Top of DATA FOR REVIEW

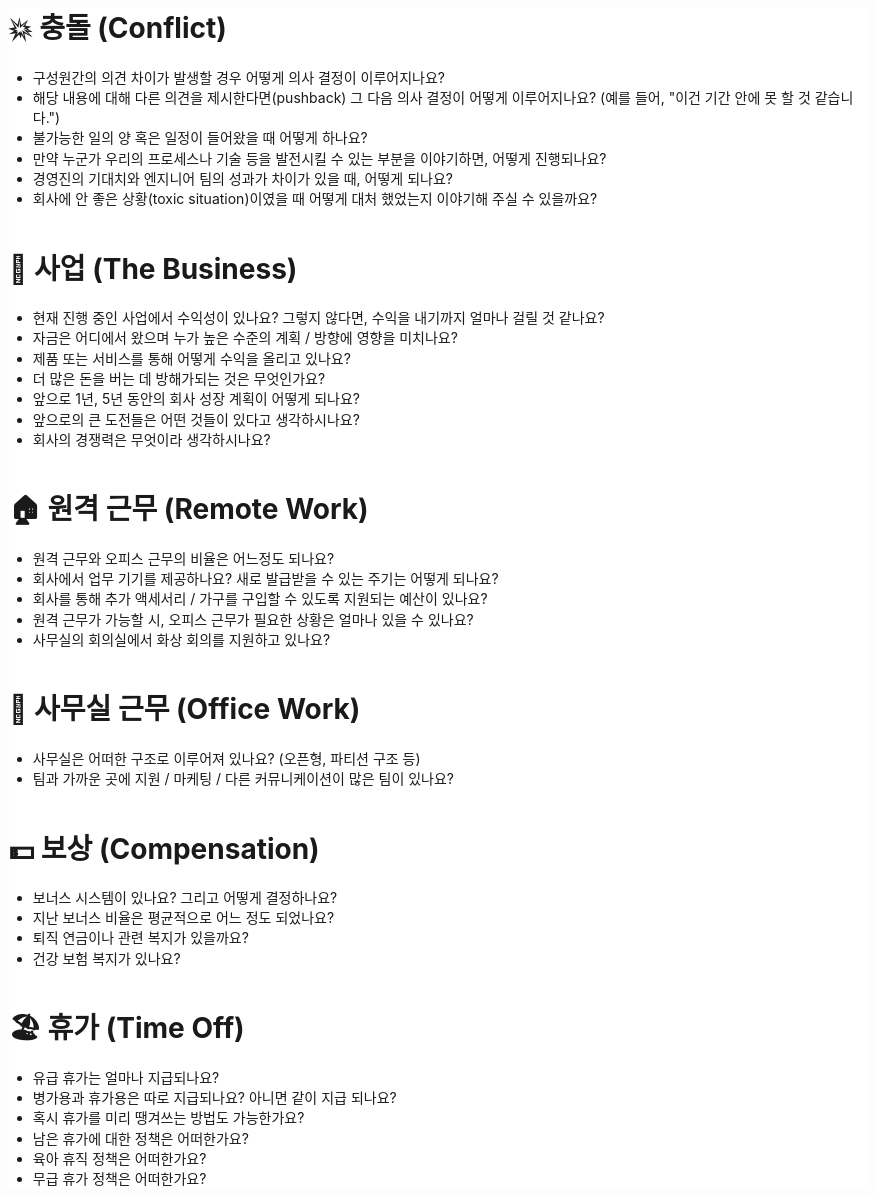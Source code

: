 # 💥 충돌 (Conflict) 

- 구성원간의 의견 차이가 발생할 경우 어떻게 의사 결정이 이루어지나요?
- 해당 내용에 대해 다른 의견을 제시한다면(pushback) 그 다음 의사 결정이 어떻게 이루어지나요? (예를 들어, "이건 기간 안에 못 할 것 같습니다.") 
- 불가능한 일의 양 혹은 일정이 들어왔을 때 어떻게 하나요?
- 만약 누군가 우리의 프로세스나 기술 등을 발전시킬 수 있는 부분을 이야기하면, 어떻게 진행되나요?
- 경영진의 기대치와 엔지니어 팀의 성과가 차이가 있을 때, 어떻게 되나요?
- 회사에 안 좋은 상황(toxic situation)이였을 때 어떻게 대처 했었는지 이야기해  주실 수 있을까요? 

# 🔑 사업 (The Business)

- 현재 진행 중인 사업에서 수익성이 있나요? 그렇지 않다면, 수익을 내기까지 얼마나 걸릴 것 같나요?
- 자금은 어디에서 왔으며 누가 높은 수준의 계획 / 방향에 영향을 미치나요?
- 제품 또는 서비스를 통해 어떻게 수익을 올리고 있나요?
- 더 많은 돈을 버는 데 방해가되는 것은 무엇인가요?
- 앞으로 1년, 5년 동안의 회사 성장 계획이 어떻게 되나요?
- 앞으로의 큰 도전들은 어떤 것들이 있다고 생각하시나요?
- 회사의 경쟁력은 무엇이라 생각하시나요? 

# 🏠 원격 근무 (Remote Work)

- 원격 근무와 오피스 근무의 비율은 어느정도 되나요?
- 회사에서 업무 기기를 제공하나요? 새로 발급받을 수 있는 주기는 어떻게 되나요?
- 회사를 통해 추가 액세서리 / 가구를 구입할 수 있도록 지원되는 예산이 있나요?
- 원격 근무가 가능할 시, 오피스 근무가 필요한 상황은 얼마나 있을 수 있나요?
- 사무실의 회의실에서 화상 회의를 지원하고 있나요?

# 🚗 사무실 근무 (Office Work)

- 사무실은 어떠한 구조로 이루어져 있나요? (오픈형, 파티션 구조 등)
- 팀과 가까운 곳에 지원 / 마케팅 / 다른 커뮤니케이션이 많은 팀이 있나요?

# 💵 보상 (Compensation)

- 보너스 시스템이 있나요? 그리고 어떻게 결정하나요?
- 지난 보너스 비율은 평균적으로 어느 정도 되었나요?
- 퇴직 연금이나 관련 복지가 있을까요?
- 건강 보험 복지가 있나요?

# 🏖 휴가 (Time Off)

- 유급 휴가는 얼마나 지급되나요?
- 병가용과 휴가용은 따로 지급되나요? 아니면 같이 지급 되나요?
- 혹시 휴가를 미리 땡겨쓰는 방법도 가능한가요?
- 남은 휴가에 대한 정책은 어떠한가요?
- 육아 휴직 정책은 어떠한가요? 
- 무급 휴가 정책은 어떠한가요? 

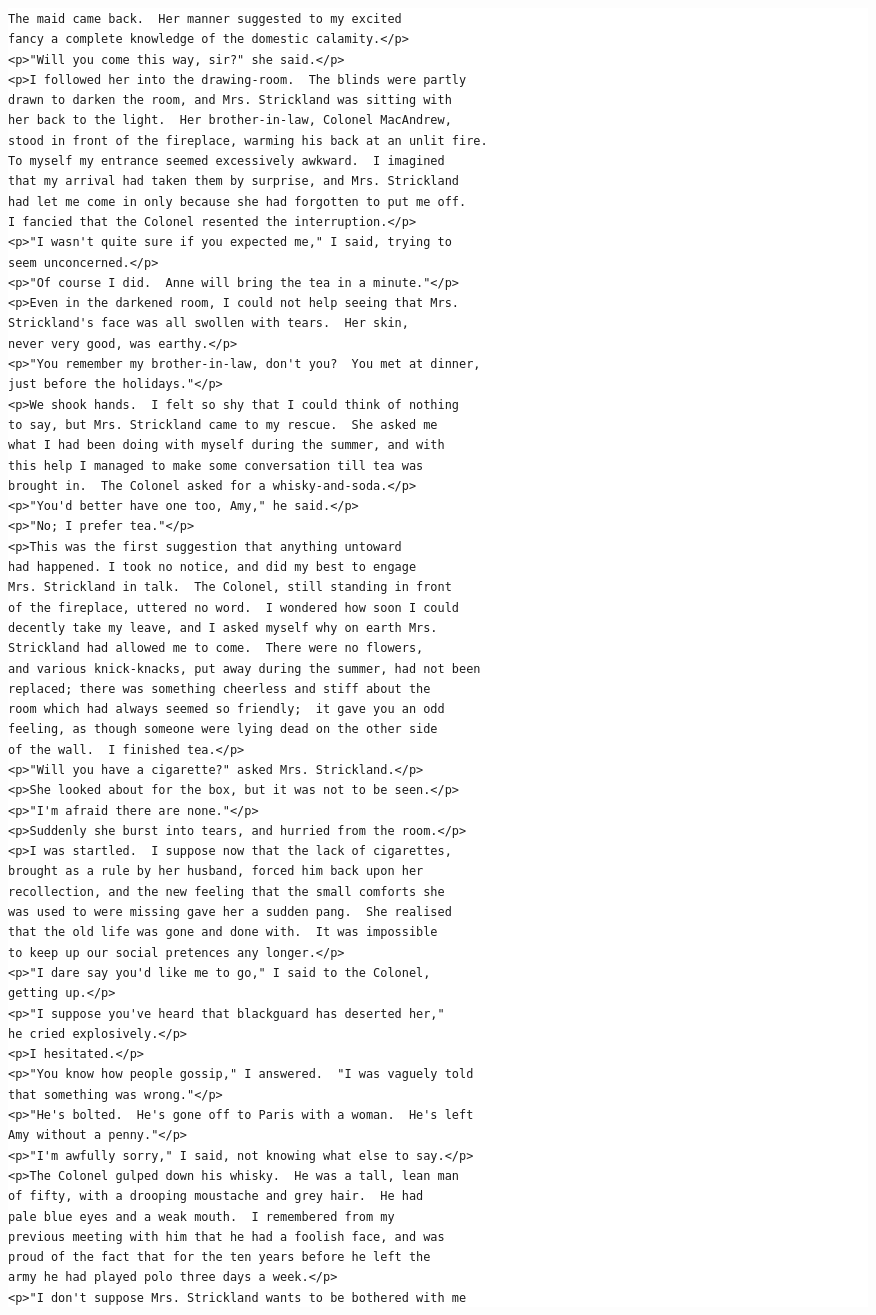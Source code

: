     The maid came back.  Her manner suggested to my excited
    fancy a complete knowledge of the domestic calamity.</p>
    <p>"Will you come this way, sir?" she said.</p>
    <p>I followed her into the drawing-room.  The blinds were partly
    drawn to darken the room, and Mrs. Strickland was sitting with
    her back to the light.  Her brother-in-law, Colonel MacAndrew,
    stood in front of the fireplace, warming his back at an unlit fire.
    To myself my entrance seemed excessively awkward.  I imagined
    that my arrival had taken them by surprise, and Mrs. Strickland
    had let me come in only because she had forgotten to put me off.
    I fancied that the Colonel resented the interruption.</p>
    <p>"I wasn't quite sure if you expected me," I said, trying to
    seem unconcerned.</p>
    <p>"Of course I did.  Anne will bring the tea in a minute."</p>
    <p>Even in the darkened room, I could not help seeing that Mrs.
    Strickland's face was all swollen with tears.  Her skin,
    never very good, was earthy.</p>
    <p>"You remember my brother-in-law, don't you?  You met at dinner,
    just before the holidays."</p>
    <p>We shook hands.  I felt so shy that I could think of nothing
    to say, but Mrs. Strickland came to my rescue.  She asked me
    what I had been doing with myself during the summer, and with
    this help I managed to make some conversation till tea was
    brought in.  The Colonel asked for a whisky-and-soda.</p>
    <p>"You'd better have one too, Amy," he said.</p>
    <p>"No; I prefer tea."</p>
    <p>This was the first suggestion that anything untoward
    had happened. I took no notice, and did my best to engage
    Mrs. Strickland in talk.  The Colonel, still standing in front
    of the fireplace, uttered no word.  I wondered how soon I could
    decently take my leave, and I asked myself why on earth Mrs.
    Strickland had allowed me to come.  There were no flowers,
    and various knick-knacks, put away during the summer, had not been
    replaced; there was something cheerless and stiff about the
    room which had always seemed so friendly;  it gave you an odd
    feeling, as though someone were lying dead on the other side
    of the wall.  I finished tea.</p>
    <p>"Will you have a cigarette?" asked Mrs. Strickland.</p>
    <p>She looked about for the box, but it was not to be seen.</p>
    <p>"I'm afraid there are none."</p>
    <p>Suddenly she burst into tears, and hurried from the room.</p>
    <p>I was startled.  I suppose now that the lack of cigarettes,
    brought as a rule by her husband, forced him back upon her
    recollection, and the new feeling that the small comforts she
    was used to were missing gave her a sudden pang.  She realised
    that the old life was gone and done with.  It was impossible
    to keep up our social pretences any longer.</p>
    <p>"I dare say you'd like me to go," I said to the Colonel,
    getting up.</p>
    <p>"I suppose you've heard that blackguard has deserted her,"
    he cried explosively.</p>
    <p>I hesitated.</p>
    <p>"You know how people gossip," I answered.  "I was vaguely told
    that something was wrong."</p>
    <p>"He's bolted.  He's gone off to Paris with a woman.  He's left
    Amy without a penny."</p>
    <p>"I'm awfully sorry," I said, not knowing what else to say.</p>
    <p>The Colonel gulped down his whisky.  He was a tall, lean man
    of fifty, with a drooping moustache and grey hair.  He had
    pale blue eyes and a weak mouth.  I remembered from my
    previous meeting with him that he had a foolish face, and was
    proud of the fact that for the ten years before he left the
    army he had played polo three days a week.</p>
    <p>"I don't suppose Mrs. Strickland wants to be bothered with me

Bottom of DATA FOR REVIEW

WORK TASK -> Everything from the line with "recollection, and the" through the line with "dare say you'd" should be written out exactly as it appears above, end lines included, and nothing outside that range.

TASK ANSWER ->
    recollection, and the new feeling that the small comforts she
    was used to were missing gave her a sudden pang.  She realised
    that the old life was gone and done with.  It was impossible
    to keep up our social pretences any longer.</p>
    <p>"I dare say you'd like me to go," I said to the Colonel,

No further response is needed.